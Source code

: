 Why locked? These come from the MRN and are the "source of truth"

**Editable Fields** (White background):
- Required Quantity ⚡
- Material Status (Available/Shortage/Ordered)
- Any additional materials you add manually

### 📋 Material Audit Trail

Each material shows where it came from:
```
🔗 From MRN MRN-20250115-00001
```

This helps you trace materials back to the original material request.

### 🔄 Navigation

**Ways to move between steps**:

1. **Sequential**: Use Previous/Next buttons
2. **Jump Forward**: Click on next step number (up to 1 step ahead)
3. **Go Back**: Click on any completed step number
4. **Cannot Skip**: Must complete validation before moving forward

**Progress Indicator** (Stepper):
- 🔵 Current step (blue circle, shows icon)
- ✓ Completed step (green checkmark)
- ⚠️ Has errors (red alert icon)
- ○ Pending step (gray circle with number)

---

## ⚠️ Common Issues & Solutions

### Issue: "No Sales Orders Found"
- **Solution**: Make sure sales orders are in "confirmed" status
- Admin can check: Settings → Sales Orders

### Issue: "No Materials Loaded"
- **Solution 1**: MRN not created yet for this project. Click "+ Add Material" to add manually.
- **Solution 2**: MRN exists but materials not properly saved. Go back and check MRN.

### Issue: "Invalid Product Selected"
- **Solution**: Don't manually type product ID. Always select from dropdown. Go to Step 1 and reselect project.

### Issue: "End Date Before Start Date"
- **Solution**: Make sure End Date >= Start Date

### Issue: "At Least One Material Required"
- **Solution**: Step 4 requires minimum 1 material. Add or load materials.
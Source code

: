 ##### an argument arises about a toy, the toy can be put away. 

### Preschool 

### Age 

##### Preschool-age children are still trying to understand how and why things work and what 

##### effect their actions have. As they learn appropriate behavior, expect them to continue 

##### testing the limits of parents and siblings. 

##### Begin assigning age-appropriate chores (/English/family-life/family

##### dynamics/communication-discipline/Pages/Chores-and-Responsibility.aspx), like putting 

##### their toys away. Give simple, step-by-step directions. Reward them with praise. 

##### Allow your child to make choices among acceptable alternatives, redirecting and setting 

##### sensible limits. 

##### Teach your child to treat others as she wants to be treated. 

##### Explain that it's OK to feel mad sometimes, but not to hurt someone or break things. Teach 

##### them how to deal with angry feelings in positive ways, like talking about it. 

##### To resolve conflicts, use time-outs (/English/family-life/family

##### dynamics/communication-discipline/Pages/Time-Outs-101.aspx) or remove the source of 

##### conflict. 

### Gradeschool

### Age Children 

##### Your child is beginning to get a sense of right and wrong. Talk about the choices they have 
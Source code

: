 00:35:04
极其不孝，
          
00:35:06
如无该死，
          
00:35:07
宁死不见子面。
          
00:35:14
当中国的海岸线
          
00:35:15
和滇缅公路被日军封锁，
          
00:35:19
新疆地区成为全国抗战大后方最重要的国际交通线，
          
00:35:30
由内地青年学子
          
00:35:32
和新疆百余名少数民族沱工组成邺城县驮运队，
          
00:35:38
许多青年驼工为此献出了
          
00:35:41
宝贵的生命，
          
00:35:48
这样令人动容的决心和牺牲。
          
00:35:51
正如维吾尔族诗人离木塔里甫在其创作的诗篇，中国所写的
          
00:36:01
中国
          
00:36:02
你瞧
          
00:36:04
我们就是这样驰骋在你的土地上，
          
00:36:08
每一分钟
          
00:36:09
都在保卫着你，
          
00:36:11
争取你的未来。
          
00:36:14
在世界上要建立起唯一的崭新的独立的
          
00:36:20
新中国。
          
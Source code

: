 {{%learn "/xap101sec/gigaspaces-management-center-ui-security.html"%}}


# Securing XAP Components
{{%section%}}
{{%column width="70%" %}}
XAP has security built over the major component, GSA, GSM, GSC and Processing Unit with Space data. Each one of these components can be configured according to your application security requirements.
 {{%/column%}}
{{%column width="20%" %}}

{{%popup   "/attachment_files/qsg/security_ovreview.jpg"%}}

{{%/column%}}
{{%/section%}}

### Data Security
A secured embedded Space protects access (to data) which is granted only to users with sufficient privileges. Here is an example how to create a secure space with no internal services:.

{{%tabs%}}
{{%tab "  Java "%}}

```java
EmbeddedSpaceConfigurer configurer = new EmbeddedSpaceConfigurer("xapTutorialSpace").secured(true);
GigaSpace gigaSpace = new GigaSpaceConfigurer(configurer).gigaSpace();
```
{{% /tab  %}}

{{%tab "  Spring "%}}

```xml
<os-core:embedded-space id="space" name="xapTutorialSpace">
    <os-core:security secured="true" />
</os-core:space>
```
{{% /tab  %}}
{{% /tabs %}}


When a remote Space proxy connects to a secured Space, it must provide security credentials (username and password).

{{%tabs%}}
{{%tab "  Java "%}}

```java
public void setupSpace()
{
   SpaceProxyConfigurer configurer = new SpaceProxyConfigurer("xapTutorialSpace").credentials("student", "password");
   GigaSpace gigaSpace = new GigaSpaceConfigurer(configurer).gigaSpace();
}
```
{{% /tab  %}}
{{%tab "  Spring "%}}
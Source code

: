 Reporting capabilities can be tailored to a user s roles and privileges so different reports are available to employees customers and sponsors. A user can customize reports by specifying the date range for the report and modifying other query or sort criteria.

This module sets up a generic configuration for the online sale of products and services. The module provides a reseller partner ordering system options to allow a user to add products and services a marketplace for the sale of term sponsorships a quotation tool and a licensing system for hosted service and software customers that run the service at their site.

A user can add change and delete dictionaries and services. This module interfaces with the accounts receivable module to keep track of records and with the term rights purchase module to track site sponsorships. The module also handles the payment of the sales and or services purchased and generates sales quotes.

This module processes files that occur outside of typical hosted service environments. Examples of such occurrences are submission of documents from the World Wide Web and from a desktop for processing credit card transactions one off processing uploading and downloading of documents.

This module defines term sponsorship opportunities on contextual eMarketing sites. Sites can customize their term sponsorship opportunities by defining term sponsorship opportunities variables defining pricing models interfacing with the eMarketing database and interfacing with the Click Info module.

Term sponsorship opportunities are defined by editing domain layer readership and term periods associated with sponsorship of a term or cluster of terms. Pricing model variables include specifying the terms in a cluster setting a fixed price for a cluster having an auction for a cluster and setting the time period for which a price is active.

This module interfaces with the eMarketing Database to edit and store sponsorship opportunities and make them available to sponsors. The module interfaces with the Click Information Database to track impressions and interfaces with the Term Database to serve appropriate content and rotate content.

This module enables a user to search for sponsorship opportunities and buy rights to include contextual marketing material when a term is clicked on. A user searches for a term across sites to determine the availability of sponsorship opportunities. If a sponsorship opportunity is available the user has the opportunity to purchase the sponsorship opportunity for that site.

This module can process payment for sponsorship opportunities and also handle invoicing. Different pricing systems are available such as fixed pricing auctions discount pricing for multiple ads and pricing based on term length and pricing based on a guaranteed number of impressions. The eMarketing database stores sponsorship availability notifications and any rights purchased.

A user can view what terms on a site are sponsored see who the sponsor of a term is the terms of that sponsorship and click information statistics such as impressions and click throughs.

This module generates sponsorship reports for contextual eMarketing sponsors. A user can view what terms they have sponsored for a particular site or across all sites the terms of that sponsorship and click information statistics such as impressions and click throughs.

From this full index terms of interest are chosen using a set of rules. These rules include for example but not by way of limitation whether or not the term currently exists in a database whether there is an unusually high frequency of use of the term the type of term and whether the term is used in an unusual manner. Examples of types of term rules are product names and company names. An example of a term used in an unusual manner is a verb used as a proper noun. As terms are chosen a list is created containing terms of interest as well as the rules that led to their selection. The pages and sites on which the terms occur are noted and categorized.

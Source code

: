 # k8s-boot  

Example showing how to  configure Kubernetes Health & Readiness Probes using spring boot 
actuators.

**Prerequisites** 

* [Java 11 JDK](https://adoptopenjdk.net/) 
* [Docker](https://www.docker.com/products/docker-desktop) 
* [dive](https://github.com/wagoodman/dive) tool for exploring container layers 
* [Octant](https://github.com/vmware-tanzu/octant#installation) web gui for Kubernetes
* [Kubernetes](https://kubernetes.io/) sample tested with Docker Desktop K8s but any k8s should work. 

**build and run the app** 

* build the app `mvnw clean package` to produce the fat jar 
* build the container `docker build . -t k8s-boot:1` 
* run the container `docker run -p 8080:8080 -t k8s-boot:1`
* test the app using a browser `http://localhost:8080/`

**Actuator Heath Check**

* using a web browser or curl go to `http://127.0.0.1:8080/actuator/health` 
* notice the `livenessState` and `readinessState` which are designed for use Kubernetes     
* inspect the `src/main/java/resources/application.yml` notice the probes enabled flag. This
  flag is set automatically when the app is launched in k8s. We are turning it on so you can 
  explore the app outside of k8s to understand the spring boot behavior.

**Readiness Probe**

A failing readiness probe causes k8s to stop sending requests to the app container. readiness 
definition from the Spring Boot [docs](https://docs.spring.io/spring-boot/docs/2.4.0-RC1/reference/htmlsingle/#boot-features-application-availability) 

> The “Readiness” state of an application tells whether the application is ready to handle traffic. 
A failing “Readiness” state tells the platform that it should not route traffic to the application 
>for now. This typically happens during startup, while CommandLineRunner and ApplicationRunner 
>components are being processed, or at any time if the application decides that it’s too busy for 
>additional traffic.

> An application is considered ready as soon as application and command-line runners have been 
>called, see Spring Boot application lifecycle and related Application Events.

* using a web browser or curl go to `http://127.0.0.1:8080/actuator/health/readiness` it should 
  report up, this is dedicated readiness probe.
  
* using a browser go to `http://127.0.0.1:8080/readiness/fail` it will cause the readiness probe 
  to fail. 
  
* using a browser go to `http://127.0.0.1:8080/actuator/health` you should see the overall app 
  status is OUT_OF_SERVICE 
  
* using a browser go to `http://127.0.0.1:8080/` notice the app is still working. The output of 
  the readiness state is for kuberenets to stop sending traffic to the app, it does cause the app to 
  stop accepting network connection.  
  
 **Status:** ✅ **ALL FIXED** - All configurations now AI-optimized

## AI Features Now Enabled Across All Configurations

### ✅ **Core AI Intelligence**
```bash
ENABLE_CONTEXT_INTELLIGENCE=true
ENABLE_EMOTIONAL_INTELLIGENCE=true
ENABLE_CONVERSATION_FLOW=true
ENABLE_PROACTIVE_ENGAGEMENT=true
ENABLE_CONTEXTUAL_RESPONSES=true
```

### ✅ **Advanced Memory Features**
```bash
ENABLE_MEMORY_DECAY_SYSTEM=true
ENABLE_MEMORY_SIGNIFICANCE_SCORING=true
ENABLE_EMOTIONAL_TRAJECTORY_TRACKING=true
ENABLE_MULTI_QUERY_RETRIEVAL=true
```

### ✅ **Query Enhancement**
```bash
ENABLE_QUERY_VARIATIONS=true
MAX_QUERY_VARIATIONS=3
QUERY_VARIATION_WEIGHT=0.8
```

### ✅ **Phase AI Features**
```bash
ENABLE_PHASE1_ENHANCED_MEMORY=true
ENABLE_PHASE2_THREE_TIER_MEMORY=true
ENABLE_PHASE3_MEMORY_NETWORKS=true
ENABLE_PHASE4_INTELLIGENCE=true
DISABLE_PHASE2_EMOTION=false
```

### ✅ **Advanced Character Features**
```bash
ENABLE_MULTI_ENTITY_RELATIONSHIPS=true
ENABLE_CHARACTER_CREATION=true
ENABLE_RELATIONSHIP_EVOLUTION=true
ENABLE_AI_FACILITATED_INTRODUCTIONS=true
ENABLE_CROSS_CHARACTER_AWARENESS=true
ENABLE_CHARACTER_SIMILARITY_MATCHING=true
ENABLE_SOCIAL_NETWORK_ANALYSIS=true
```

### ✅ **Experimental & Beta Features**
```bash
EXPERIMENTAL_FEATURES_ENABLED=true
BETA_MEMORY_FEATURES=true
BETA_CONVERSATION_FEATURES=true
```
+++
> The task:
Taking the lines above, repeat exactly those from the line that contains "From this full" through the line that contains "A failing readiness", and both of those lines as well. Include nothing else.

> The answer:
From this full index terms of interest are chosen using a set of rules. These rules include for example but not by way of limitation whether or not the term currently exists in a database whether there is an unusually high frequency of use of the term the type of term and whether the term is used in an unusual manner. Examples of types of term rules are product names and company names. An example of a term used in an unusual manner is a verb used as a proper noun. As terms are chosen a list is created containing terms of interest as well as the rules that led to their selection. The pages and sites on which the terms occur are noted and categorized.

Source code

: # k8s-boot  

Example showing how to  configure Kubernetes Health & Readiness Probes using spring boot 
actuators.

**Prerequisites** 

* [Java 11 JDK](https://adoptopenjdk.net/) 
* [Docker](https://www.docker.com/products/docker-desktop) 
* [dive](https://github.com/wagoodman/dive) tool for exploring container layers 
* [Octant](https://github.com/vmware-tanzu/octant#installation) web gui for Kubernetes
* [Kubernetes](https://kubernetes.io/) sample tested with Docker Desktop K8s but any k8s should work. 

**build and run the app** 

* build the app `mvnw clean package` to produce the fat jar 
* build the container `docker build . -t k8s-boot:1` 
* run the container `docker run -p 8080:8080 -t k8s-boot:1`
* test the app using a browser `http://localhost:8080/`

**Actuator Heath Check**

* using a web browser or curl go to `http://127.0.0.1:8080/actuator/health` 
* notice the `livenessState` and `readinessState` which are designed for use Kubernetes     
* inspect the `src/main/java/resources/application.yml` notice the probes enabled flag. This
  flag is set automatically when the app is launched in k8s. We are turning it on so you can 
  explore the app outside of k8s to understand the spring boot behavior.

**Readiness Probe**

A failing readiness probe causes k8s to stop sending requests to the app container. readiness 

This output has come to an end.